About Dr. Reynolds


I am a certified Jungian analyst as well as a licensed psychologist (license PSY11144). I have been in private practice for almost decades. I first became licensed as an MFT  (then called an MFCC) in 1979, and as a psychologist in 1989. Years later, after an additional seven years of training through the C.G. Jung Institute in San Francisco, I became an internationally certified Jungian analyst in 2010 (IAAP).  Psychotherapy and analysis seeks to address the full range of human experience, our history,  family, intimate relationships,  our identity, cultural and class backgrounds, our injuries, and most importantly- our strengths. In addition, Jungian analysis embraces the role of images as well as affects, not only in dreams but in our everyday lives.
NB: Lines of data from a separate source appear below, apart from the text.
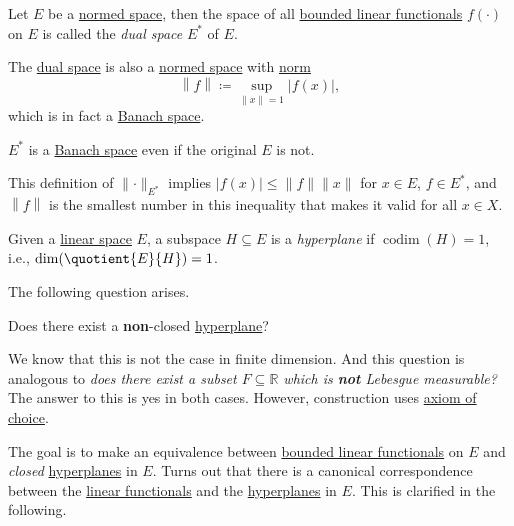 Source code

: \begin{definition}\label{def:dual-space}
	Let \(E\) be a \hyperref[def:normed-vector-space]{normed space}, then the space of all \hyperref[def:bounded-linear-functional]{bounded linear functionals} \(f(\cdot)\) on \(E\) is called the \emph{dual space} \(E^{\ast} \) of \(E\).
\end{definition}

The \hyperref[def:dual-space]{dual space} is also a \hyperref[def:normed-vector-space]{normed space} with \hyperref[def:norm]{norm}
\[
	\left\lVert f\right\rVert \coloneqq \sup _{\left\lVert x\right\rVert = 1}\left\vert f(x) \right\vert,
\]
which is in fact a \hyperref[def:Banach-space]{Banach space}.

\begin{remark}
	\(E^{\ast} \) is a \hyperref[def:Banach-space]{Banach space} even if the original \(E\) is not.
\end{remark}

This definition of \(\lVert \cdot \rVert _{E^{\ast} }\) implies \(\vert f(x) \vert \leq \lVert f \rVert \lVert x \rVert\) for \(x\in E\), \(f\in E^{\ast} \), and \(\left\lVert f\right\rVert \) is the smallest number in this inequality that makes it valid for all \(x\in X\).

\begin{definition}[Hyperplane]\label{def:hyperplane}
	Given a \hyperref[def:linear-vector-space]{linear space} \(E\), a subspace \(H\subseteq E\) is a \emph{hyperplane} if \(\mathop{\mathrm{codim}}(H)=1\), i.e., \(\dim (\quotient{E}{H})=1\).
\end{definition}

The following question arises.

\begin{problem}
Does there exist a \textbf{non}-closed \hyperref[def:hyperplane]{hyperplane}?
\end{problem}
\begin{answer}
	We know that this is not the case in finite dimension. And this question is analogous to \emph{does there exist a subset \(F\subseteq \mathbb{R} \) which is \textbf{not} Lebesgue measurable?} The answer to this is yes in both cases. However, construction uses \href{https://en.wikipedia.org/wiki/Axiom_of_choice}{axiom of choice}.
\end{answer}

The goal is to make an equivalence between \hyperref[def:bounded-linear-functional]{bounded linear functionals} on \(E\) and \emph{closed} \hyperref[def:hyperplane]{hyperplanes} in \(E\). Turns out that there is a canonical correspondence between the \hyperref[def:linear-functional]{linear functionals} and the \hyperref[def:hyperplane]{hyperplanes} in \(E\). This is clarified in the following.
The psyche often works through emotionally meaningful images/experiences, and by following them, we can discover more about our relationships and ourselves.

Over the years I have considered it a great privilege to work with many different people, from individuals coping with the uncertainties and ambiguities that accompany major life transitions, to others who suffer with a  wide range of painful symptoms and conditions, such as anxiety, depression,  creativity blocks, grief, spiritual crises, mood, and thought disorders . Alth ough I have extensive training in child therapy and assessment, I  currently work only with adults,  including college age students, as well as couples.  Jungian analysis and long-term depth oriented psychotherapy emphasize the integration of our whole being, ranging from the outer practicalities of functioning in the outer world to the sense of our unique selves as rich and complex beings. I consider my work as a calling rather than merely a profession.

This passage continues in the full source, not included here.